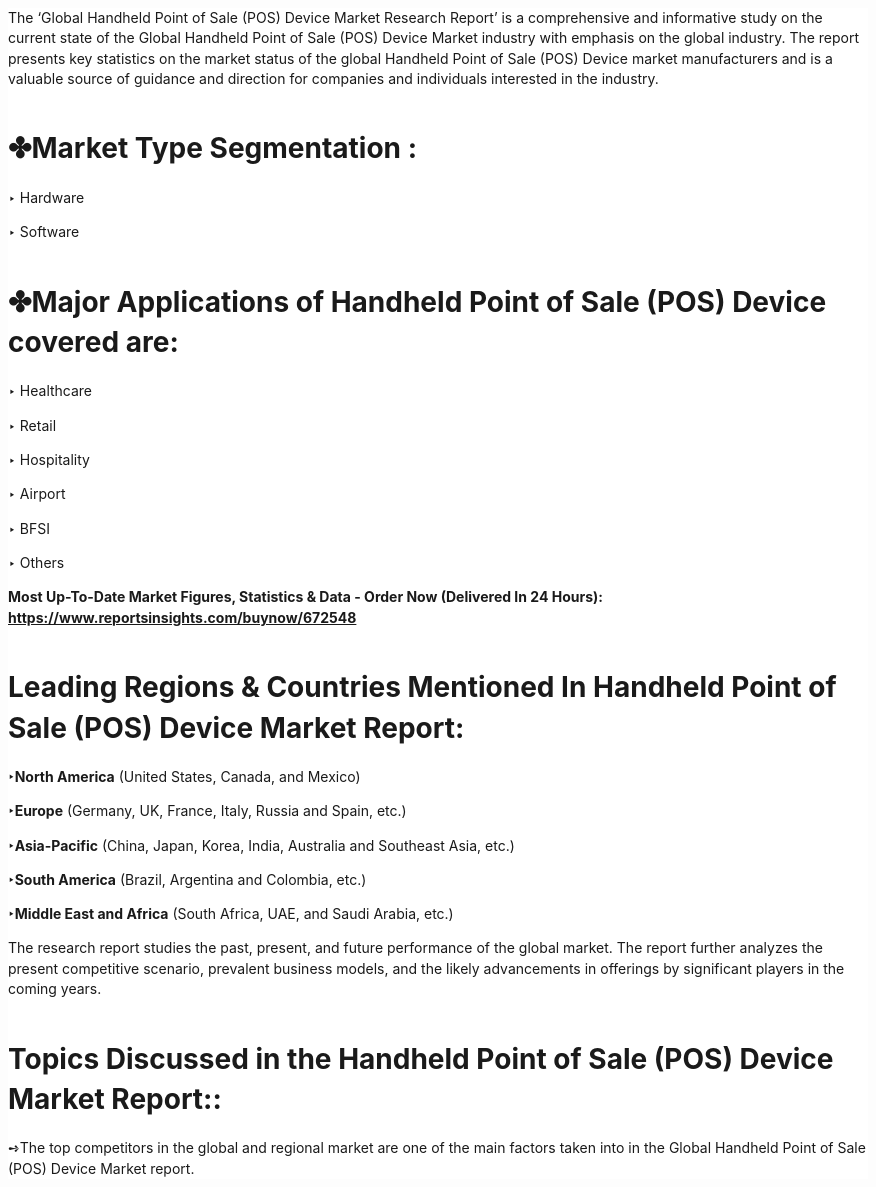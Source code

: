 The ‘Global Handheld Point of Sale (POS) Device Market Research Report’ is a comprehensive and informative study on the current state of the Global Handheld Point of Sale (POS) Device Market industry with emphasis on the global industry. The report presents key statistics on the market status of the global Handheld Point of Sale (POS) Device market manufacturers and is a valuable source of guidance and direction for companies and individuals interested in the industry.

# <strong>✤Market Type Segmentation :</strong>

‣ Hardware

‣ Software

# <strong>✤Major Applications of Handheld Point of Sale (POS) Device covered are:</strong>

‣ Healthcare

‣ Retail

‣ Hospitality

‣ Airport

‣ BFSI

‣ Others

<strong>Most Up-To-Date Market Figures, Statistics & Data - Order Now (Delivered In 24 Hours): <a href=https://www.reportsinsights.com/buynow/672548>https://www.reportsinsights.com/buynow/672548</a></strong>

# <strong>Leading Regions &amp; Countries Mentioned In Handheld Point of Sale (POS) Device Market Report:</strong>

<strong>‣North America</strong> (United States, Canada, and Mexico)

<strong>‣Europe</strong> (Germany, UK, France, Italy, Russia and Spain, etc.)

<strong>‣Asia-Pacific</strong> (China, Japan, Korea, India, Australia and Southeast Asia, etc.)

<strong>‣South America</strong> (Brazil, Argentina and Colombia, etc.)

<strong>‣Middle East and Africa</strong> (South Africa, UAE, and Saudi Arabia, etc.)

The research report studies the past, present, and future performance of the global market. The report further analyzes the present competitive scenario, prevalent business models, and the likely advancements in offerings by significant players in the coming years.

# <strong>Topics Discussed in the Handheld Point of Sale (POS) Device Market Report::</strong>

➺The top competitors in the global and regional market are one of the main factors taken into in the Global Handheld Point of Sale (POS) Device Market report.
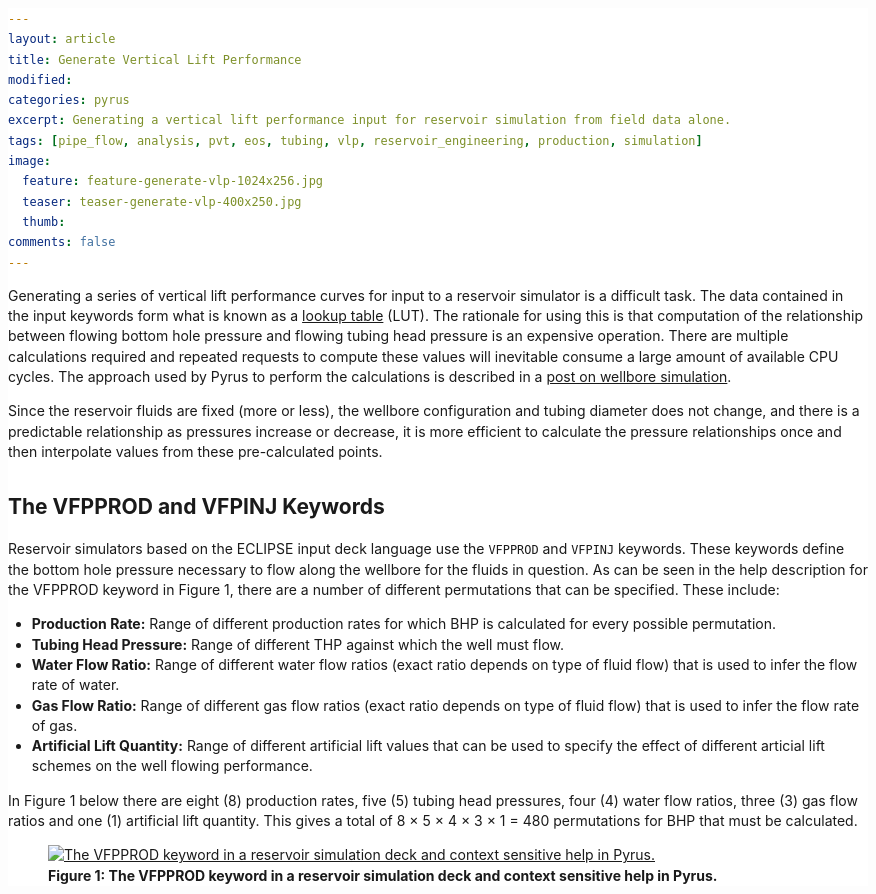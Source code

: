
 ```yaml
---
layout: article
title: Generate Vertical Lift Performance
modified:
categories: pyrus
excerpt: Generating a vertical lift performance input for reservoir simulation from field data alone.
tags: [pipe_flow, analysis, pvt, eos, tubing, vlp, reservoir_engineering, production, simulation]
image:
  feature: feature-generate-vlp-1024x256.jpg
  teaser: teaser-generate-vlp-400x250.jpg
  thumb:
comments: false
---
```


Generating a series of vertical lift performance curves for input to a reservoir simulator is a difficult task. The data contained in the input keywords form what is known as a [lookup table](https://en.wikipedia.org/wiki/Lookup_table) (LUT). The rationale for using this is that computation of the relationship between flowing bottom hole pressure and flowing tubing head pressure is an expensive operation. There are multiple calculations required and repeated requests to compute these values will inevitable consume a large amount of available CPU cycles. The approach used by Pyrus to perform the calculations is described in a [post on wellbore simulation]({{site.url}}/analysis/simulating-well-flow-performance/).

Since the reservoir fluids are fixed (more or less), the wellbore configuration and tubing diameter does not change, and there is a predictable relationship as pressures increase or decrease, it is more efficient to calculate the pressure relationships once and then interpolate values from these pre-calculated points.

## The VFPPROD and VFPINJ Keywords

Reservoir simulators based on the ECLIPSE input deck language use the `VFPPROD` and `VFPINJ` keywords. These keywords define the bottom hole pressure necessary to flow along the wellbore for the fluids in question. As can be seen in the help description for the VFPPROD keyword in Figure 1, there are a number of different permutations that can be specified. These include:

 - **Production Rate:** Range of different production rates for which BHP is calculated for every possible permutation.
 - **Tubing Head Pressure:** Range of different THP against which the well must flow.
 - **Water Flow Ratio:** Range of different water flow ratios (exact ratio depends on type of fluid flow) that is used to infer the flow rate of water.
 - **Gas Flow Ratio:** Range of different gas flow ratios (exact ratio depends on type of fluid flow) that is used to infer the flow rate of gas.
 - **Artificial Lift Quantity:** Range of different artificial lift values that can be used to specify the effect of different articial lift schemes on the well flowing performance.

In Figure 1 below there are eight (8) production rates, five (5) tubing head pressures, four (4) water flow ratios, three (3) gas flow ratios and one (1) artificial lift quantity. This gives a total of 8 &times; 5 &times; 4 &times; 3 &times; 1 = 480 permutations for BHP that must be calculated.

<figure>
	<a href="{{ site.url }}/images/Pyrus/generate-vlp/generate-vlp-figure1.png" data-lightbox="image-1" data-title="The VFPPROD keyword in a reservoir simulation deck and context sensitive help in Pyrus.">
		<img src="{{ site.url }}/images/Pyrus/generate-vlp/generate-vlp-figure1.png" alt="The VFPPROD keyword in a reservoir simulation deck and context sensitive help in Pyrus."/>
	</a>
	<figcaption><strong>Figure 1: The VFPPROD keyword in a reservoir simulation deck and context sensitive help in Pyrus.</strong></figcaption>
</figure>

======

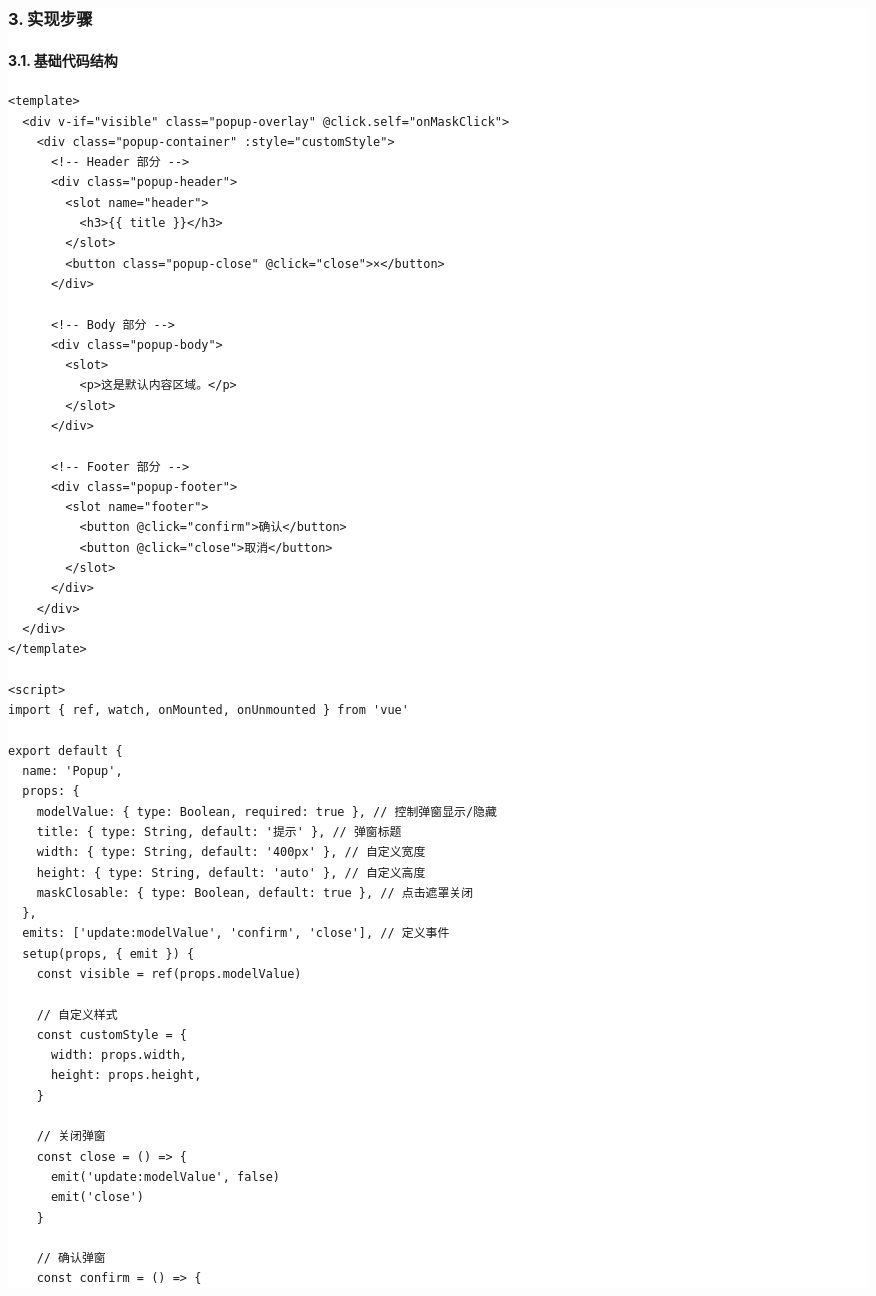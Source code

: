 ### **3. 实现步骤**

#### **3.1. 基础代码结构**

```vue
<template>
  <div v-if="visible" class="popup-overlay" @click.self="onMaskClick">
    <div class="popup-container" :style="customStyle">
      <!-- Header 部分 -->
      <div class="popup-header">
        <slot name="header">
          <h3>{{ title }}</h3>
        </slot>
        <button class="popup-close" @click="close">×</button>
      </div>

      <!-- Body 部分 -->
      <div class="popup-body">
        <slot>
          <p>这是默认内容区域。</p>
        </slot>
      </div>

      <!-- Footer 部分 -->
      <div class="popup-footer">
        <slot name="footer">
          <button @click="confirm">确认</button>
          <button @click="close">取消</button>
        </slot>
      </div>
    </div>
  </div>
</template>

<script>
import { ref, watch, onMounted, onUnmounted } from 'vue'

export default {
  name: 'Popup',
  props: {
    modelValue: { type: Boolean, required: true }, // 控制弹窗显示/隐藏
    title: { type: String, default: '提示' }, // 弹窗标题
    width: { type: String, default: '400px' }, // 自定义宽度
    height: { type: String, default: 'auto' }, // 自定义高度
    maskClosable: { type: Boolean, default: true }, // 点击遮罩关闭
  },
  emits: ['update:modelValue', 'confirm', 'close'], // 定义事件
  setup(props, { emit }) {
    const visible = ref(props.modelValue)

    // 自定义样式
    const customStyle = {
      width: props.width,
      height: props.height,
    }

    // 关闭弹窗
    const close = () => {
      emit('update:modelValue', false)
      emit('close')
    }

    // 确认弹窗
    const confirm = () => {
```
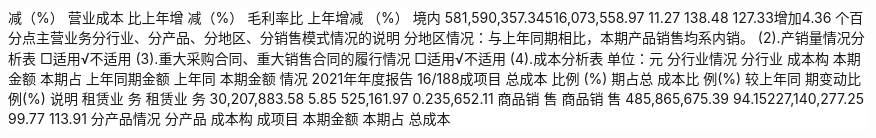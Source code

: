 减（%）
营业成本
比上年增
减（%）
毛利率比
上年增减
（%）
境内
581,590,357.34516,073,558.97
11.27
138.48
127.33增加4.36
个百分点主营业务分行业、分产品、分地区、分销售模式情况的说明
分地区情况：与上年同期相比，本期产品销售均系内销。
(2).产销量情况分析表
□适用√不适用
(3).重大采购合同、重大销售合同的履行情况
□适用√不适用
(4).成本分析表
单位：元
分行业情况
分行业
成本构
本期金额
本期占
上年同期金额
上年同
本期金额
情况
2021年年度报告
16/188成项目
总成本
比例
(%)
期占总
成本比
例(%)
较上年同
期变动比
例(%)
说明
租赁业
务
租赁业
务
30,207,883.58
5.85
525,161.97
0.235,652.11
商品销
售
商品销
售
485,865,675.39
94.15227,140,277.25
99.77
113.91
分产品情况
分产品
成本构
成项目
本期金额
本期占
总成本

======

* TASK INSTRUCTIONS
Counting only lines with the word "rates" in them, say how many there are in the entries above, with no other words.

* FINAL ANSWER
2